“Imagine spending a semester roaming the halls of the State Capitol building. You never know who you are going to meet around the next corner. It could be a state representative, a state senator, one of the Governor’s cabinet members, or maybe even the Governor himself. Better yet, imagine getting 15 credits for it at little or no cost to you. Intrigued? Consider applying to participate in The Harrisburg Internship Semester,” advised Kristina Lilac, an intern of the program.
Lilac, a senior government and political affairs major with a minor in history, is one of 11 students participating in The Harrisburg Internship Semester program, which provides students with the opportunity to work in all areas of state government while earning 15 credits for the semester.
Interns earn nine credits for their internship with a state office or agency, three credits for a weekly academic seminar, and three credits for a research project.
Each of the 14 PASSHE universities can send one student to participate in the program. Students chosen in the program must pay for their regular tuition fees up front, but they will receive a $6500 stipend over the course of the semester to reimburse for costs spent on tuition and housing.
Interns can be placed in a variety of sections. Lilac is currently interning at the Independent Regulatory Review Commission.

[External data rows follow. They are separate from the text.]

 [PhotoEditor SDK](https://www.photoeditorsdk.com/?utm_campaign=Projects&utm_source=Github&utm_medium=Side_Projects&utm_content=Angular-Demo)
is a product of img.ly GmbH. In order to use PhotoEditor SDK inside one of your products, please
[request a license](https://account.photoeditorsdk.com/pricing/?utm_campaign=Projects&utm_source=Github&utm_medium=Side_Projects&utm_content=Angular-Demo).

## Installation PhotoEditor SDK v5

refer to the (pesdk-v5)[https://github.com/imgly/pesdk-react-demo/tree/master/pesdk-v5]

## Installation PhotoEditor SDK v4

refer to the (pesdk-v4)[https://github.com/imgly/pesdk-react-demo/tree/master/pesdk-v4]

“I’m technically placed within the Outreach and Regulatory Services division of IRRC, meaning that I work mostly with IRRC’s relations with the public and state employees,” Lilac said.

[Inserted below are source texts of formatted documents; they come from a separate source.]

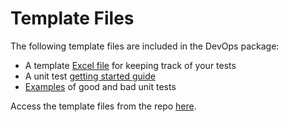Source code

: # Template Files

The following template files are included in the DevOps package:

* A template [Excel file](https://github.com/br-automation-com/BnR-DevOps-Package/raw/main/Testing/Template%20Files/TestingTemplate.xlsm) for keeping track of your tests
* A unit test [getting started guide](https://github.com/br-automation-com/BnR-DevOps-Package/raw/main/Testing/Template%20Files/Unit%20Test%20Guide.pdf)
* [Examples](https://github.com/br-automation-com/BnR-DevOps-Package/tree/main/Testing/Template%20Files/Unit%20Test%20Examples) of good and bad unit tests

Access the template files from the repo [here](https://github.com/br-automation-com/BnR-DevOps-Package).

The Independent Regulatory Review Commission is an independent state agency that reviews much of the state regulations of statutory authority, public well-being, fiscal impact, clarity and other non-policy-related factors.

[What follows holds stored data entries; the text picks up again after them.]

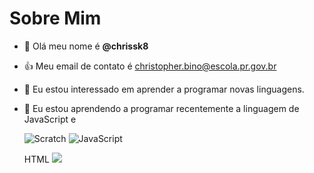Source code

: # Sobre Mim
- 👋 Olá meu nome é **@chrissk8**
- :+1: Meu email de contato é christopher.bino@escola.pr.gov.br
- 👀 Eu estou interessado em aprender a programar novas linguagens.
- 🌱 Eu estou aprendendo a programar recentemente a linguagem de JavaScript e

  ![Scratch](https://img.shields.io/badge/Scratch-4D97FF?style=for-the-badge&logo=Scratch&logoColor=white)
  ![JavaScript](https://img.shields.io/badge/JavaScript-323330?style=for-the-badge&logo=javascript&logoColor=F7DF1E)
  
  
   HTML <img src="https://img.shields.io/badge/Scratch-4D97FF?style=for-the-badge&logo=Scratch&logoColor=white" />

Pennsylvania is the only state that has an independent regulatory review agency.
Lilac’s job is to prepare the monthly legislative report. She must analyze and summarize every bill introduced that month with regulatory provisions.
She also reviews the previous month’s report to determine if any action was taken on the bills included in the report.
Lilac’s supervisor has allowed her to work with the Regulatory Analysis division.
This gives her the opportunity to work directly with regulatory analysts so that she can learn how to analyze a regulation and prepare reports that the analysts need to write for the program commissioners each month.
“I also had the chance to attend meetings and hearings over the Capitol on various topics, so I definitely have a variety of tasks,” Lilac said.
THIS interns are required to complete a research project in order to receive three academic credits.
Lilac’s project is a comparison of the federal regulatory review process and the process used in Pennsylvania.
Lilac will be presenting her project to five commissioners, appointees of the Governor and the four caucuses of the General Assembly. “[The Assembly] ultimately determines whether to approve or disapprove a regulation, so presenting the report in front of them should be interesting!” Lilac joked.
Interns are mandated to attend seminars every Tuesday night from 6 p.m. to 9 p.m.
“I love being able to apply what I’ve learned in the classroom to the real world; but even more than that, I love being in the center of state government,” Lilac said.
Lilac’s internship has reinforced her desire to work in government, a career path that she has wanted to pursue from the time she was applying for colleges in high school.
“I plan to attend graduate school to ensure that I can keep working toward my goal of having a government career,” Lilac said. “Prior to this internship, I was actually leaning more toward pursuing a career related to international policy, and I’ve had to step back and determine whether I really want to leave Harrisburg or not.”
Lilac chose to supplement her education with an internship because she felt that internships provide students with real life experience that one cannot find sitting inside a classroom.
“You are not just learning theories- you’re learning practical skills and applying theories to the real world. I liked the idea of The Harrisburg Internship Semester because it also included the academic component, ensuring that I’m learning as much as possible even though I’m not taking a full course load.”
“Anyone who wants to have a government career really should try to do as many internships as possible because they help you to learn valuable skills and to network, which is extremely important” Lilac advised.
“Keep your grades up as well! I’ve gotten both of my internships because of my strong academic record, so I think maintaining a high GPA can really help. Internships can lead to job offers, so don’t think that your grades won’t matter.”